The last time a Japan-U.S. joint statement included Taiwan was the one issued by Prime Minister Eisaku Sato and U.S. President Richard Nixon in November 1969: “The Prime Minister said that the maintenance of peace and security in the Taiwan area was also a most important factor for the security of Japan.”
Some took the latest statement to be epoch-making, as the two nations clearly expressed their opposition to China’s use of force against Taiwan amid the rise of China’s military threat. But the phrases used do not go beyond what the Japanese government has been saying for years.
We should be asking why Japan and the U.S. avoided mentioning Taiwan for over half a century despite continued warnings over an increasing military threat from China. The reason is that whether Taiwan is covered by the Japan-U.S. security treaty has been a sensitive political issue for the past five decades.

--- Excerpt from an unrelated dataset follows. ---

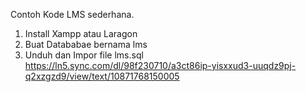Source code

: Contoh Kode LMS sederhana.

1. Install Xampp atau Laragon
2. Buat Datababae bernama lms
3. Unduh dan Impor file lms.sql https://ln5.sync.com/dl/98f230710/a3ct86ip-yisxxud3-uuqdz9pj-q2xzgzd9/view/text/10871768150005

In February 1960, the Japanese government said the security treaty covers the “Far East,” defined as an area including the Philippines and northward, Japan and its surrounding areas, and regions under the control of South Korea and Taiwan.
However, the security treaty, after it was revised in 1960, specified that prior consultation with the Japanese government would be necessary if the U.S. wanted to use its military facilities in Japan as bases for combat operations.
Therefore, the U.S. was unsure if the Japanese government, in prior consultations, would allow U.S. forces in Japan to carry out attacks in the event of a contingency in Taiwan.
The Taiwan clause in the November 1969 joint statement implied that even after the return of Okinawa from the U.S. to Japan, the Japanese government would politically guarantee attacks by U.S. forces from Okinawa in case of a contingency in Taiwan.
While the Japanese government had been concerned about a possible backlash from China, it eventually made the guarantee in exchange for the return of Okinawa.
Yet, the timing of Japan’s decision to get involved in the security of Taiwan coincided with China’s return to the international community.
Following the U.S.’ surprising rapprochement with Beijing in 1971, China assumed Taiwan’s place as one of the five permanent members of the United Nations Security Council.
Around that time, other Western countries began establishing diplomatic relations with China one after another.
In setting up diplomatic ties with Western nations, China demanded that they abide by its “One China” principle by cutting off diplomatic ties with Taiwan and seeing the region as part of China’s territory.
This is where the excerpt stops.